TASK TO COMPLETE
Take every line from the data that has the word "선호하는" in it.

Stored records
----------

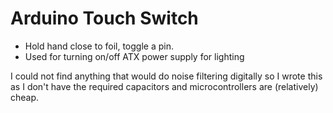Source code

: 
Arduino Touch Switch
================

 - Hold hand close to foil, toggle a pin.
 - Used for turning on/off ATX power supply for lighting

I could not find anything that would do noise filtering digitally so I wrote this as I don't have the required capacitors and microcontrollers are (relatively) cheap.
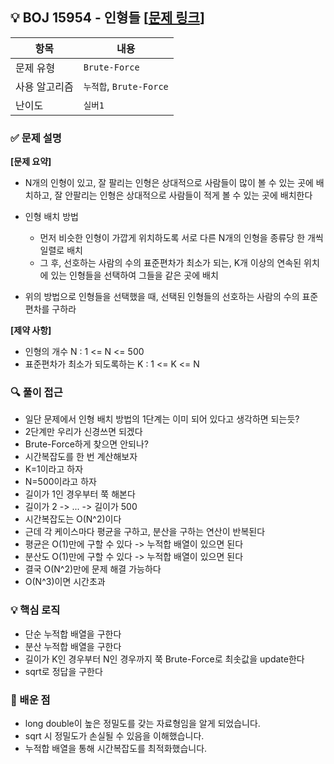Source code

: ## 💡 BOJ 15954 - 인형들 [[문제 링크](https://www.acmicpc.net/problem/15954)]

| 항목 | 내용 |
|------|------|
| 문제 유형 | `Brute-Force` |
| 사용 알고리즘 | `누적합`, `Brute-Force` |
| 난이도 | `실버1` |

### ✅ 문제 설명
**[문제 요약]**

- N개의 인형이 있고, 잘 팔리는 인형은 상대적으로 사람들이 많이 볼 수 있는 곳에 배치하고, 잘 안팔리는 인형은 상대적으로 사람들이 적게 볼 수 있는 곳에 배치한다
- 인형 배치 방법
  - 먼저 비슷한 인형이 가깝게 위치하도록 서로 다른 N개의 인형을 종류당 한 개씩 일렬로 배치
  - 그 후, 선호하는 사람의 수의 표준편차가 최소가 되는, K개 이상의 연속된 위치에 있는 인형들을 선택하여 그들을 같은 곳에 배치

- 위의 방법으로 인형들을 선택했을 때, 선택된 인형들의 선호하는 사람의 수의 표준편차를 구하라

**[제약 사항]**

- 인형의 개수 N : 1 <= N <= 500
- 표준편차가 최소가 되도록하는 K : 1 <= K <= N

### 🔍 풀이 접근
- 일단 문제에서 인형 배치 방법의 1단계는 이미 되어 있다고 생각하면 되는듯?
- 2단계만 우리가 신경쓰면 되겠다
- Brute-Force하게 찾으면 안되나?
- 시간복잡도를 한 번 계산해보자
- K=1이라고 하자
- N=500이라고 하자
- 길이가 1인 경우부터 쭉 해본다
- 길이가 2 -> ... -> 길이가 500
- 시간복잡도는 O(N^2)이다
- 근데 각 케이스마다 평균을 구하고, 분산을 구하는 연산이 반복된다
- 평균은 O(1)만에 구할 수 있다 -> 누적합 배열이 있으면 된다
- 분산도 O(1)만에 구할 수 있다 -> 누적합 배열이 있으면 된다
- 결국 O(N^2)만에 문제 해결 가능하다
- O(N^3)이면 시간초과

### 💡 핵심 로직
- 단순 누적합 배열을 구한다
- 분산 누적합 배열을 구한다
- 길이가 K인 경우부터 N인 경우까지 쭉 Brute-Force로 최솟값을 update한다
- sqrt로 정답을 구한다

### 📌 배운 점
- long double이 높은 정밀도를 갖는 자료형임을 알게 되었습니다.
- sqrt 시 정밀도가 손실될 수 있음을 이해했습니다.
- 누적합 배열을 통해 시간복잡도를 최적화했습니다.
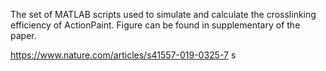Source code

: The set of MATLAB scripts used to simulate and calculate the crosslinking efficiency of ActionPaint. Figure can be found in supplementary of the paper. 

https://www.nature.com/articles/s41557-019-0325-7
s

----------

RESULT FOR THIS EXERCISE
  - 그 후, 선호하는 사람의 수의 표준편차가 최소가 되는, K개 이상의 연속된 위치에 있는 인형들을 선택하여 그들을 같은 곳에 배치
- 위의 방법으로 인형들을 선택했을 때, 선택된 인형들의 선호하는 사람의 수의 표준편차를 구하라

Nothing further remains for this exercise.